When the Nigerian National Financial Inclusion Strategy (NFIS) was launched in October 2012, it set out to reduce the percentage of adult Nigerians who do not have access to financial services from 46.3 per cent in 2010 to 20 per cent in 2020.
Upon a review of the NFIS set target in 2019, Nigeria’s financial regulatory body, CBN, further designed an ambitious 5-year policy thrust to achieve a 95 per cent financial inclusion target by 2024. Currently, with just 2.6 per cent of the entire world population, Nigeria alarmingly makes up over 3 per cent of the world’s unbanked population.
The World Bank Group cites financial inclusion – which means that people have access to basic financial services like a savings account, credit and insurance – as a key driver of extreme poverty reduction and shared prosperity. And for a nation with an alarming figure in its standing in the world’s unbanked population ranking, it is little surprise that the CBN is desperate to close the gap.

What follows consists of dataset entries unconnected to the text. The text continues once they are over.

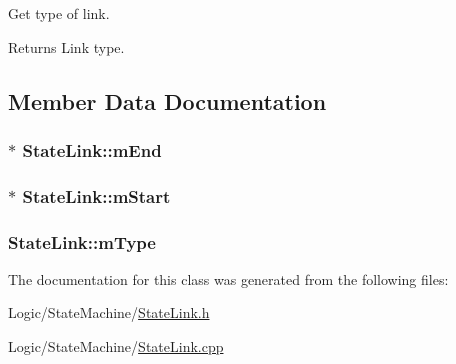 Get type of link. 

\begin{DoxyReturn}{Returns}
Link type. 
\end{DoxyReturn}


\subsection{Member Data Documentation}
\subsubsection[{\texorpdfstring{m\+End}{mEnd}}]{$\ast$ State\+Link\+::m\+End\hspace{0.3cm}{\ttfamily [private]}}\hypertarget{classStateLink_a29e42554da8f4386c681c420ab8a33a0}{}\label{classStateLink_a29e42554da8f4386c681c420ab8a33a0}
\subsubsection[{\texorpdfstring{m\+Start}{mStart}}]{$\ast$ State\+Link\+::m\+Start\hspace{0.3cm}{\ttfamily [private]}}\hypertarget{classStateLink_a47f68e6eb5aebdea10a4604f05c131c9}{}\label{classStateLink_a47f68e6eb5aebdea10a4604f05c131c9}
\subsubsection[{\texorpdfstring{m\+Type}{mType}}]{ State\+Link\+::m\+Type\hspace{0.3cm}{\ttfamily [private]}}\hypertarget{classStateLink_aa7c875d1609337ea950c8d09e9a9d9df}{}\label{classStateLink_aa7c875d1609337ea950c8d09e9a9d9df}


The documentation for this class was generated from the following files\+:\begin{DoxyCompactItemize}
\item 
Logic/\+State\+Machine/\hyperlink{StateLink_8h}{State\+Link.\+h}\item 
Logic/\+State\+Machine/\hyperlink{StateLink_8cpp}{State\+Link.\+cpp}\end{DoxyCompactItemize}
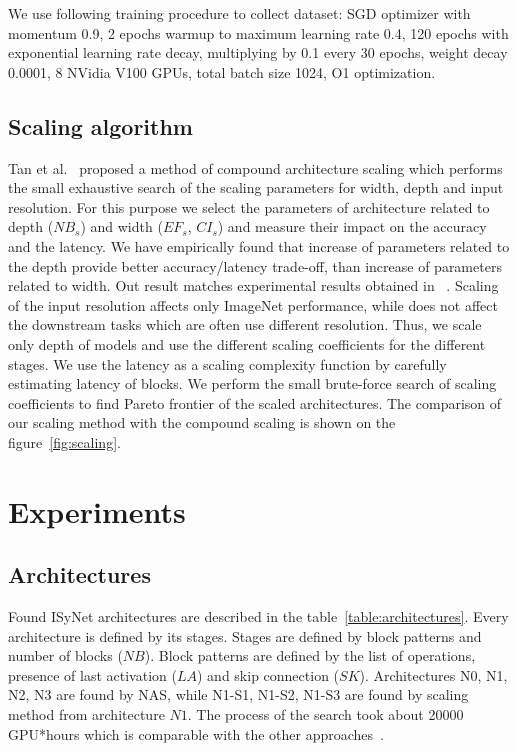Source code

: \documentclass[letterpaper]{article}
\begin{document}
We use following training procedure to collect dataset: SGD optimizer with momentum 0.9, 2 epochs warmup to maximum learning rate 0.4, 120 epochs with exponential learning rate decay, multiplying by 0.1 every 30 epochs, weight decay 0.0001, 8 NVidia V100 GPUs, total batch size 1024, O1 optimization.

\subsection{Scaling algorithm}

Tan et al.~\cite{tan2020efficientnet} proposed a method of compound architecture scaling which performs the small exhaustive search of the scaling parameters for width, depth and input resolution. For this purpose we select the parameters of architecture related to depth ($NB_s$) and width ($EF_s$, $CI_s$) and measure their impact on the accuracy and the latency. We have empirically found that increase of parameters related to the depth provide better accuracy/latency trade-off, than increase of parameters related to width. Out result matches experimental results obtained in ~\cite{FastModelsFamilies}.
Scaling of the input resolution affects only ImageNet performance, while does not affect the downstream tasks which are often use different resolution.
Thus, we scale only depth of models and use the different scaling coefficients for the different stages.
We use the latency as a scaling complexity function by carefully estimating latency of blocks.
We perform the small brute-force search of scaling coefficients to find Pareto frontier of the scaled architectures.
The comparison of our scaling method with the compound scaling is shown on the figure~\ref{fig:scaling}.

\section{Experiments}
\subsection{Architectures}
Found ISyNet architectures are described in the table~\ref{table:architectures}.
Every architecture is defined by its stages.
Stages are defined by block patterns and number of blocks ($NB$).
Block patterns are defined by the list of operations, presence of last activation ($LA$) and skip connection ($SK$).
Architectures N0, N1, N2, N3 are found by NAS, while N1-S1, N1-S2, N1-S3 are found by scaling method from architecture $N1$. The process of the search took about 20000 GPU*hours which is comparable with the other approaches~\cite{NASSurvey}.
\end{document}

A dire economic situation has necessitated the need for all hands, especially those of the financial institutions operating in Nigeria, to be on deck regarding the financial inclusion of all citizens in the most-populous African country. Available data by the National Bureau of Statistics (NBS) pegs the population of Nigerians living below the poverty line at a whopping 40 per cent indicating that desperate financial measures need to be adopted to turn the tide in the nation’s favour.

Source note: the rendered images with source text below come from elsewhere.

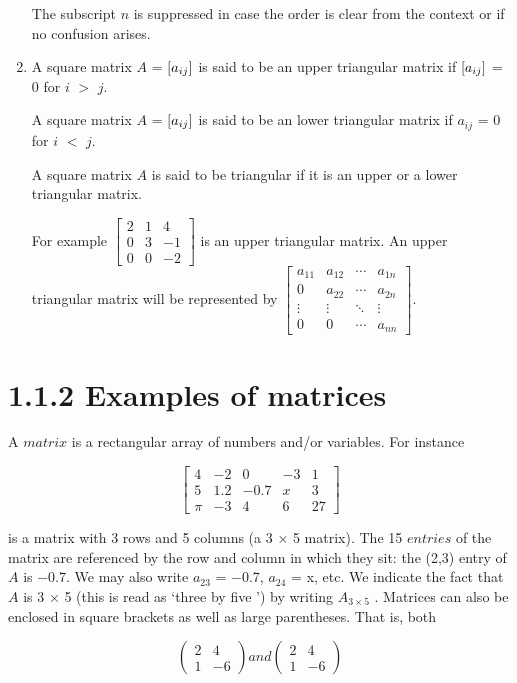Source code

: \documentclass{book}
\begin{document}
\begin{enumerate}
The subscript $n$ is suppressed in case the order is clear from the context or if no confusion arises.
\item A square matrix $A$ = $\small[a_{ij}\small]$ is said to be an upper triangular matrix if $\small[a_{ij}\small]$ = 0 for $i$ $>$  $j$.

A square matrix $A$ = $\small[a_{ij} \small]$ is said to be an lower triangular matrix if $a_{ij}$ = 0 for $i$ $<$ $j$.

A square matrix $A$ is said to be triangular if it is an upper or a lower triangular matrix.

For example $\begin{bmatrix} 
	2 & 1 & 4 \\
	0 & 3 & -1 \\
	0 & 0 & -2 
	\end{bmatrix}$ is an upper triangular matrix. An upper triangular matrix will be represented by $\begin{bmatrix}
		a_{11} & a_{12} & \cdots &a_{1n} \\
		0 & a_{22} & \cdots& a_{2n} \\
		\vdots & \vdots & \ddots & \vdots \\
		0 & 0 & \cdots & a_{nn}
\end{bmatrix}$.
\end{enumerate}


\section*{1.1.2 Examples of matrices}
A $matrix$ is a rectangular array of numbers and/or variables. For instance

$$ \begin{bmatrix} 
4 & -2 & 0 & -3 & 1 \\
5 & 1.2 & -0.7 & x & 3 \\
\pi & -3 & 4 & 6 & 27 \end{bmatrix} $$

is a matrix with 3 rows and 5 columns (a 3 $\times$ 5 matrix). The 15 $entries$ of the matrix are referenced by the row and column in which they sit: the (2,3) entry of $A$ is −0.7. We may also write $a_{23}$ = −0.7, $a_{24}$ = x, etc. We indicate the fact that $A$ is 3 × 5 (this is read as \lq three by five \rq) by writing $A_{3×5}$ . Matrices can also be enclosed in square brackets as well as
large parentheses. That is, both 

$$ \begin{pmatrix} 
2 & 4 \\
	1 & -6\end{pmatrix} and \begin{pmatrix} 
2 & 4 \\
1 & -6\end{pmatrix}$$
\end{document}
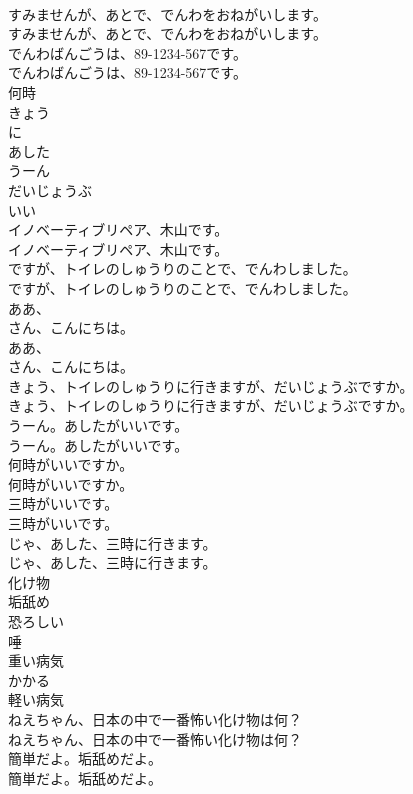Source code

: \documentclass[8pt]{extreport}
\begin{document}
\begin{CJK}{UTF8}{min}
\\	すみませんが、あとで、でんわをおねがいします。	
\\	すみませんが、あとで、でんわをおねがいします。 
\\	でんわばんごうは、89-1234-567です。	
\\	でんわばんごうは、89-1234-567です。 
\\	何時
\\	きょう
\\	に
\\	あした
\\	うーん
\\	だいじょうぶ
\\	いい
\\	イノベーティブリペア、木山です。	
\\	イノベーティブリペア、木山です。 
\\	ですが、トイレのしゅうりのことで、でんわしました。	
\\	ですが、トイレのしゅうりのことで、でんわしました。 
\\	ああ、
\\	さん、こんにちは。	
\\	ああ、
\\	さん、こんにちは。 
\\	きょう、トイレのしゅうりに行きますが、だいじょうぶですか。	
\\	きょう、トイレのしゅうりに行きますが、だいじょうぶですか。 
\\	うーん。あしたがいいです。	
\\	うーん。あしたがいいです。 
\\	何時がいいですか。	
\\	何時がいいですか。 
\\	三時がいいです。	
\\	三時がいいです。 
\\	じゃ、あした、三時に行きます。	
\\	じゃ、あした、三時に行きます。 
\\	化け物
\\	垢舐め
\\	恐ろしい
\\	唾
\\	重い病気
\\	かかる
\\	軽い病気
\\	ねえちゃん、日本の中で一番怖い化け物は何？	
\\	ねえちゃん、日本の中で一番怖い化け物は何？ 
\\	簡単だよ。垢舐めだよ。	
\\	簡単だよ。垢舐めだよ。 

\end{CJK}
\end{document}

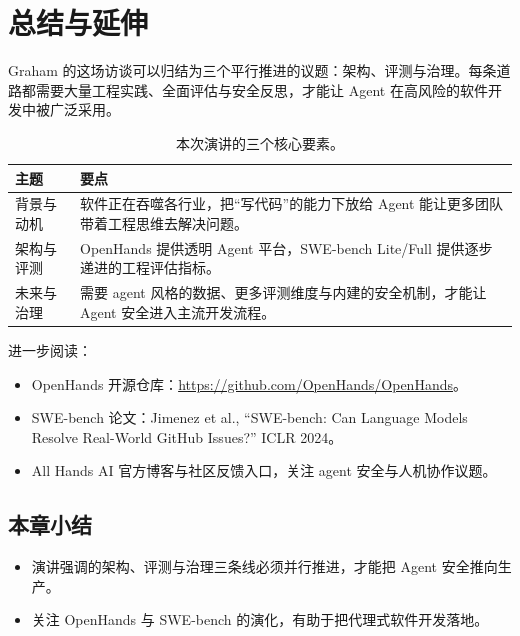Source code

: \documentclass[a4paper]{article}
\begin{document}
\section{总结与延伸}
Graham 的这场访谈可以归结为三个平行推进的议题：架构、评测与治理。每条道路都需要大量工程实践、全面评估与安全反思，才能让 Agent 在高风险的软件开发中被广泛采用。

\begin{table}[H]
\centering
\begin{tabular}{p{} p{}}
\toprule
主题 & 要点 \\
\midrule
背景与动机 & 软件正在吞噬各行业，把“写代码”的能力下放给 Agent 能让更多团队带着工程思维去解决问题。 \\
\midrule
架构与评测 & OpenHands 提供透明 Agent 平台，SWE-bench Lite/Full 提供逐步递进的工程评估指标。 \\
\midrule
未来与治理 & 需要 agent 风格的数据、更多评测维度与内建的安全机制，才能让 Agent 安全进入主流开发流程。 \\
\bottomrule
\end{tabular}
\caption{本次演讲的三个核心要素。}
\end{table}

进一步阅读：
\begin{itemize}
    \item OpenHands 开源仓库：\href{https://github.com/OpenHands/OpenHands}{https://github.com/OpenHands/OpenHands}。
    \item SWE-bench 论文：Jimenez et al., ``SWE-bench: Can Language Models Resolve Real-World GitHub Issues?'' ICLR 2024。
    \item All Hands AI 官方博客与社区反馈入口，关注 agent 安全与人机协作议题。
\end{itemize}

\subsection{本章小结}
\begin{itemize}
    \item 演讲强调的架构、评测与治理三条线必须并行推进，才能把 Agent 安全推向生产。
    \item 关注 OpenHands 与 SWE-bench 的演化，有助于把代理式软件开发落地。
\end{itemize}
\end{document}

As various statistics and Nigeria’s grim economic reality have shown, financial inclusion should not be exclusive or limited to adults. In fact, in urging the inclusion of children in the financial system, the American Certified Public Accountant (CPA) Financial Literacy Commission posits that financial literacy and inclusion is not an end in itself but a step-by-step process. The commission submits that “it begins in childhood and continues throughout a person’s life all the way to retirement. Instilling the financial-literacy message in children is especially important because they will carry it for the rest of their lives.”

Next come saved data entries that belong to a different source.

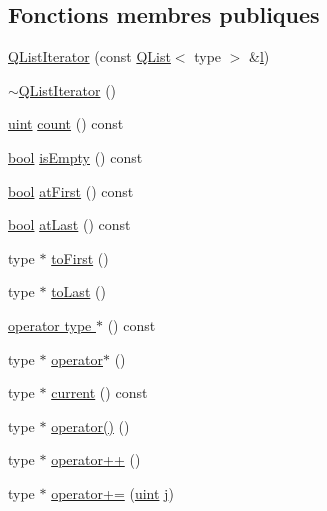 \subsection*{Fonctions membres publiques}
\begin{DoxyCompactItemize}
\item 
\hyperlink{class_q_list_iterator_a826bd77b3505d0e9bc43971660b598e3}{Q\+List\+Iterator} (const \hyperlink{class_q_list}{Q\+List}$<$ type $>$ \&\hyperlink{060__command__switch_8tcl_aff56f84b49947b84b2a304f51cf8e678}{l})
\item 
\hyperlink{class_q_list_iterator_ac07d78079a55aa0c840cd10cd7ebb02e}{$\sim$\+Q\+List\+Iterator} ()
\item 
\hyperlink{qglobal_8h_a4d3943ddea65db7163a58e6c7e8df95a}{uint} \hyperlink{class_q_list_iterator_a674cbc34981bf9144c03f592570bc476}{count} () const 
\item 
\hyperlink{qglobal_8h_a1062901a7428fdd9c7f180f5e01ea056}{bool} \hyperlink{class_q_list_iterator_aae843254324649763d4afe8983ba9159}{is\+Empty} () const 
\item 
\hyperlink{qglobal_8h_a1062901a7428fdd9c7f180f5e01ea056}{bool} \hyperlink{class_q_list_iterator_a3c5a9d52430c60bd864e0991905b8d67}{at\+First} () const 
\item 
\hyperlink{qglobal_8h_a1062901a7428fdd9c7f180f5e01ea056}{bool} \hyperlink{class_q_list_iterator_a218f0156f317f322c17f0a882a94226c}{at\+Last} () const 
\item 
type $\ast$ \hyperlink{class_q_list_iterator_a2c526dad2cc4158567c56d18329cb6f5}{to\+First} ()
\item 
type $\ast$ \hyperlink{class_q_list_iterator_a1470808c16e884e0a5c8a184be6f100a}{to\+Last} ()
\item 
\hyperlink{class_q_list_iterator_a55697850c24096868c4d0d795618fcbf}{operator type $\ast$} () const 
\item 
type $\ast$ \hyperlink{class_q_list_iterator_a8511ae825b3b3373b7c678a5ec53f826}{operator$\ast$} ()
\item 
type $\ast$ \hyperlink{class_q_list_iterator_ad76da8e83d30870903d8a1d6f37017e8}{current} () const 
\item 
type $\ast$ \hyperlink{class_q_list_iterator_a89144a3f0d9c0f4a7eb88a138475dde5}{operator()} ()
\item 
type $\ast$ \hyperlink{class_q_list_iterator_a680b934903a3b9272df2de5800721bfa}{operator++} ()
\item 
type $\ast$ \hyperlink{class_q_list_iterator_a1a07477e5b39b48e6be114008b724095}{operator+=} (\hyperlink{qglobal_8h_a4d3943ddea65db7163a58e6c7e8df95a}{uint} \hyperlink{060__command__switch_8tcl_a2aaa92757686acea102cba3475f0c13b}{j})

\end{DoxyCompactItemize}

In Nigeria, financial inclusion for children will ensure that children who are often susceptible to abuse and exploitation enjoy adequate financial backing through their journey to adulthood.
In recognition of these issues, Nigeria’s leading financial institution, Fidelity Bank Plc, is taking on the challenge by designing products, services, and initiatives to cater to the financial inclusion of children in the country.
The bank’s introduction of the Sweet Account (SWEETA) is one of many that are designed to provide financial inclusion for children. SWEETA, according to the bank, has been specially created to encourage a savings culture towards children’s welfare by those responsible for them. Holders of this special account type are also eligible for a stream of benefits and rewards from Fidelity Bank. On Children’s Day this year, for instance, the bank rewarded 62 lucky SWEETA holders with a N150,000 cash reward each.
Yet another indication that Fidelity Bank is intentional about financial inclusion for children is its participation in the CBN-endorsed Financial Literacy Day. As an active participant in the event every March, Fidelity Bank has, at different times, used the event to develop initiatives to help children cultivate and understand the importance of positive financial habits like saving, entrepreneurship, and wealth-building early on in their lives.
During the March 2021 Financial Literacy Day event themed, ‘Take Care of Yourself, Take Care of Your Money’, the bank’s leadership enlightened young students across the country on the importance of a healthy savings culture which it says will, in turn, help them make intelligent financial decisions that will improve their future finances. The bank noted that the virtual sessions indicated a change from the norm where children are commonly exempt from matters that concern money and finances.
CBN has stated the importance of financial inclusion for all Nigerians going into the next decade, calling for “an environment with a profusion and prevalence of financial access points, products and services, a financially literate population, and a digital savvy customer base.”
Fidelity Bank has undoubtedly shown it is ready and willing to play its part, with children right at the top of its priority list. The fast-growing bank’s attempts at providing Nigerian children with a new lease of life is not only applaudable but worthy of emulation.